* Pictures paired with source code
● ● ●

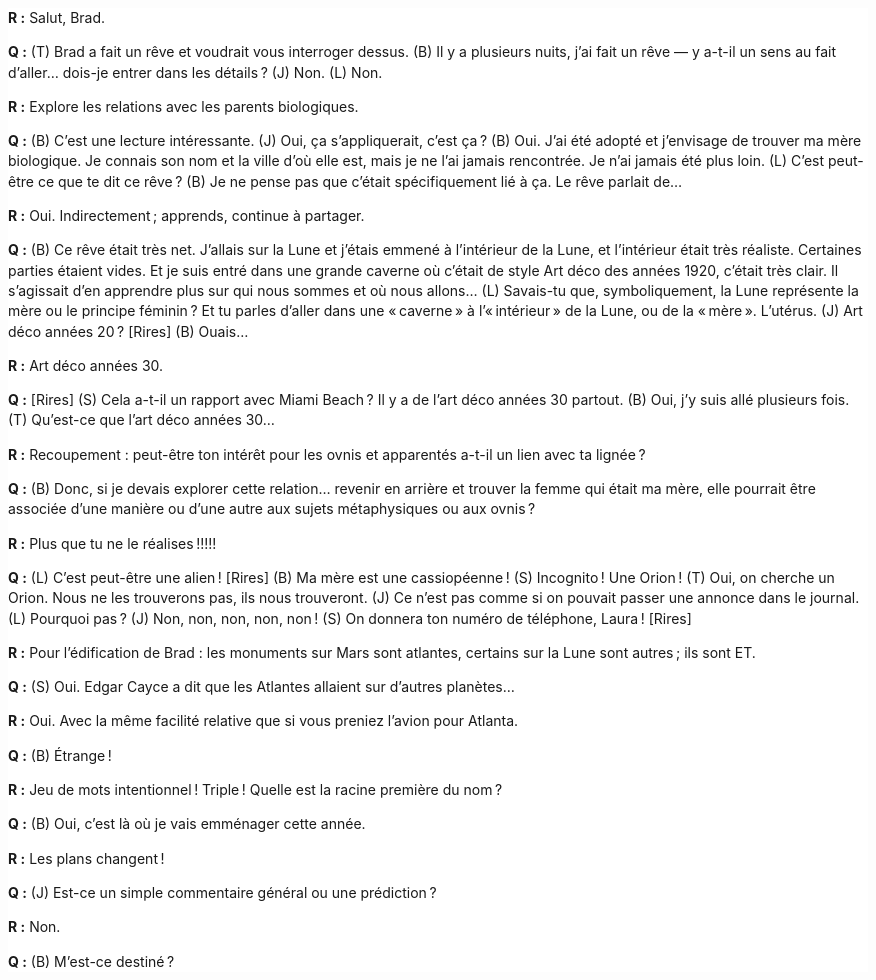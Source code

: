 **R :** Salut, Brad.

**Q :** (T) Brad a fait un rêve et voudrait vous interroger dessus. (B) Il y a plusieurs nuits, j’ai fait un rêve — y a-t-il un sens au fait d’aller… dois-je entrer dans les détails ? (J) Non. (L) Non.

**R :** Explore les relations avec les parents biologiques.

**Q :** (B) C’est une lecture intéressante. (J) Oui, ça s’appliquerait, c’est ça ? (B) Oui. J’ai été adopté et j’envisage de trouver ma mère biologique. Je connais son nom et la ville d’où elle est, mais je ne l’ai jamais rencontrée. Je n’ai jamais été plus loin. (L) C’est peut-être ce que te dit ce rêve ? (B) Je ne pense pas que c’était spécifiquement lié à ça. Le rêve parlait de…

**R :** Oui. Indirectement ; apprends, continue à partager.

**Q :** (B) Ce rêve était très net. J’allais sur la Lune et j’étais emmené à l’intérieur de la Lune, et l’intérieur était très réaliste. Certaines parties étaient vides. Et je suis entré dans une grande caverne où c’était de style Art déco des années 1920, c’était très clair. Il s’agissait d’en apprendre plus sur qui nous sommes et où nous allons… (L) Savais-tu que, symboliquement, la Lune représente la mère ou le principe féminin ? Et tu parles d’aller dans une « caverne » à l’« intérieur » de la Lune, ou de la « mère ». L’utérus. (J) Art déco années 20 ? [Rires] (B) Ouais…

**R :** Art déco années 30.

**Q :** [Rires] (S) Cela a-t-il un rapport avec Miami Beach ? Il y a de l’art déco années 30 partout. (B) Oui, j’y suis allé plusieurs fois. (T) Qu’est-ce que l’art déco années 30…

**R :** Recoupement : peut-être ton intérêt pour les ovnis et apparentés a-t-il un lien avec ta lignée ?

**Q :** (B) Donc, si je devais explorer cette relation… revenir en arrière et trouver la femme qui était ma mère, elle pourrait être associée d’une manière ou d’une autre aux sujets métaphysiques ou aux ovnis ?

**R :** Plus que tu ne le réalises !!!!!

**Q :** (L) C’est peut-être une alien ! [Rires] (B) Ma mère est une cassiopéenne ! (S) Incognito ! Une Orion ! (T) Oui, on cherche un Orion. Nous ne les trouverons pas, ils nous trouveront. (J) Ce n’est pas comme si on pouvait passer une annonce dans le journal. (L) Pourquoi pas ? (J) Non, non, non, non, non ! (S) On donnera ton numéro de téléphone, Laura ! [Rires]

**R :** Pour l’édification de Brad : les monuments sur Mars sont atlantes, certains sur la Lune sont autres ; ils sont ET.

**Q :** (S) Oui. Edgar Cayce a dit que les Atlantes allaient sur d’autres planètes…

**R :** Oui. Avec la même facilité relative que si vous preniez l’avion pour Atlanta.

**Q :** (B) Étrange !

**R :** Jeu de mots intentionnel ! Triple ! Quelle est la racine première du nom ?

**Q :** (B) Oui, c’est là où je vais emménager cette année.

**R :** Les plans changent !

**Q :** (J) Est-ce un simple commentaire général ou une prédiction ?

**R :** Non.

**Q :** (B) M’est-ce destiné ?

● ● ●

* Problem
Where a line of the data holds the word "Brad", copy that line.

* Exercise result
: **R :** Salut, Brad.
**Q :** (T) Brad a fait un rêve et voudrait vous interroger dessus. (B) Il y a plusieurs nuits, j’ai fait un rêve — y a-t-il un sens au fait d’aller… dois-je entrer dans les détails ? (J) Non. (L) Non.
**R :** Pour l’édification de Brad : les monuments sur Mars sont atlantes, certains sur la Lune sont autres ; ils sont ET.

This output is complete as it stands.